Assignment On Abortion
Assignment On Abortion
BSN 2B
Being forced to do something against your will could sometimes lead to trauma.
And out of our desire to lessen the suffering of that someone, it is normal for us to wish
we could erase that painful memory such as rape. But the harsh truth is that as much as
we want to, we just can’t. Abortion doesn't help alleviate and erase such traumatic
experiences. Pregnancy as a result of rape or incest could be punishing on the part of
the victim, but a child could never be a punishment. Rapists are to be blamed, not the
child, and not even yourself.
Ending the life of a fetus means not giving a chance to love it. It didn't ask to
come into existence through such means but come into existence it has. Although a
woman might have the right to control her body, it doesn't entail her right to end
someone else's life in order to do what she wants with her body. Encouraging abortion
as an option will only make their situation worse not only emotionally but also physically.

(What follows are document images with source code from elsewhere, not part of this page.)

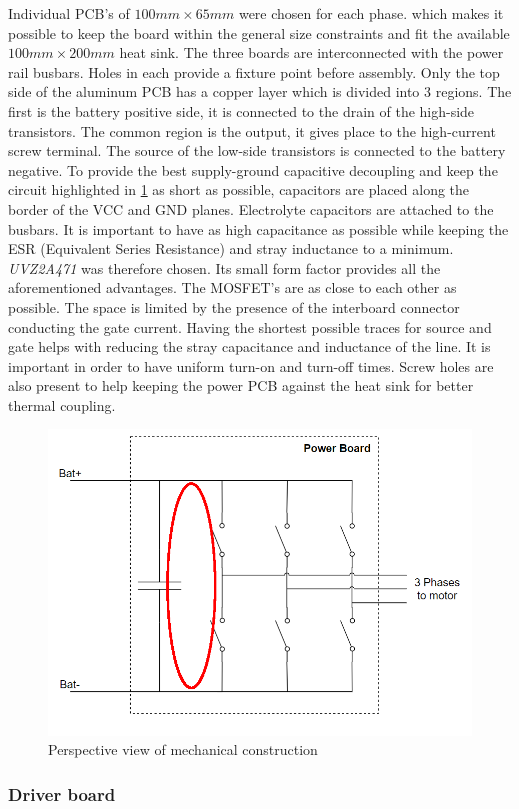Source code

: Individual PCB's of $100mm \times 65mm$ were chosen for each phase. which makes it possible to keep the board within the general size constraints and fit the available $100mm \times 200mm$ heat sink. The three boards are interconnected with the power rail busbars. Holes in each provide a fixture point before assembly. Only the top side of the aluminum PCB has a copper layer which is divided into 3 regions. The first is the battery positive side, it is connected to the drain of the high-side transistors. The common region is the output, it gives place to the high-current screw terminal. The source of the low-side transistors is connected to the battery negative. To provide the best supply-ground capacitive decoupling and keep the circuit highlighted in \ref{fig:cap_circ} as short as possible, capacitors are placed along the border of the VCC and GND planes. Electrolyte capacitors are attached to the busbars. It is important to have as high capacitance as possible while keeping the ESR (Equivalent Series Resistance) and stray inductance to a minimum. \textit{UVZ2A471}\cite{elco} was therefore chosen. Its small form factor provides all the aforementioned advantages. The MOSFET's are as close to each other as possible. The space is limited by the presence of the interboard connector conducting the gate current. Having the shortest possible traces for source and gate helps with reducing the stray capacitance and inductance of the line. It is important in order to have uniform turn-on and turn-off times. Screw holes are also present to help keeping the power PCB against the heat sink for better thermal coupling.

\begin{figure}[H]
	\centering
	\includegraphics[width=1\textwidth]{pictures/hardware/Power_Board/Sketch_of_powerBoard_circulating.PNG}
	\caption{Perspective view of mechanical construction}
	\label{fig:cap_circ}
\end{figure}

\subsubsection{Driver board}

The process of abortion could pose health risks to a pregnant person, especially on
minors since their body isn't yet well developed unlike adults do.
What rape victims really need is not abortion but support. Support from their
family members, friends, and the ever-judgmental society. Supporting someone that
had gone through traumatic experiences emotionally goes a long way. With someone
by their side in their darkest days and nights would make them rest assured and not to
feel alone in their suffering.
b. Unwanted Children
Pregnancy at an unexpected time results in an unwanted pregnancy. However,
the question, "Is abortion the answer to unwanted pregnancy?” isn't something that
should even be considered. Firstly, a child conceived in an unexpected way is not its
fault, but rather it is the fault of the couple. The child has nothing to do with how it
existed just because it existed. So, why would abort and kill the life inside the womb
when in the first place it wasn't its fault. Second, couples could have prevented
unwanted pregnancies if they had sought family planning counseling. Family planning
involves all necessary methods depending on what type of family couples desire.
Preventions of unwanted pregnancies are also included in this such as the use of
contraceptives. Third, abortion could also cause health risks to the mother and put her
life at stake.
They say that an unwanted child could never be loved by their parents, but I beg
to disagree because a parent could never hate his/her own child. However, with the
continuous interference of society that dictates and influences what a 'perfect family'
should be, this changes how parents might treat their unwanted children, which again I'd
like to oppose.
Every family is uniquely perfect, and abortion will never be the right approach to
cope with the standards of society. At the end of the day, your family would be the first
people to back you up when the society press you between two heavy walls.
c. Infants with severe defects
It is indeed difficult to choose between saving the life of someone dear to you
and ending his/her suffering. Most of the time, we tend to choose the latter. But what if
we choose to save them? Would it give them a chance to have a fulfilling life? Or would
time only add up to their affliction?
A fetus with severe defects could also risk the life of the mother. In cases like
this, it is advised by medical professionals to terminate the pregnancy with the consent
and choice of the mother. However, if I would be in the same position as the mother, I
would likely choose to save my baby even with the expense of risking my life. It would
be too unfair if I get to live my life and not give a chance for my baby to live. My
suffering from this pregnancy doesn't count as much as my baby's suffering.
In instances such as this, abortion could be an answer but not a priority. Abortion
means giving up on the baby and the health defects of the baby aren't its fault or the
mother's choice. Some things are just meant to happen, which are beyond our control.
But, it's better to have done something rather than forfeiting without even trying. And for
our loved ones, forfeiting isn't an option.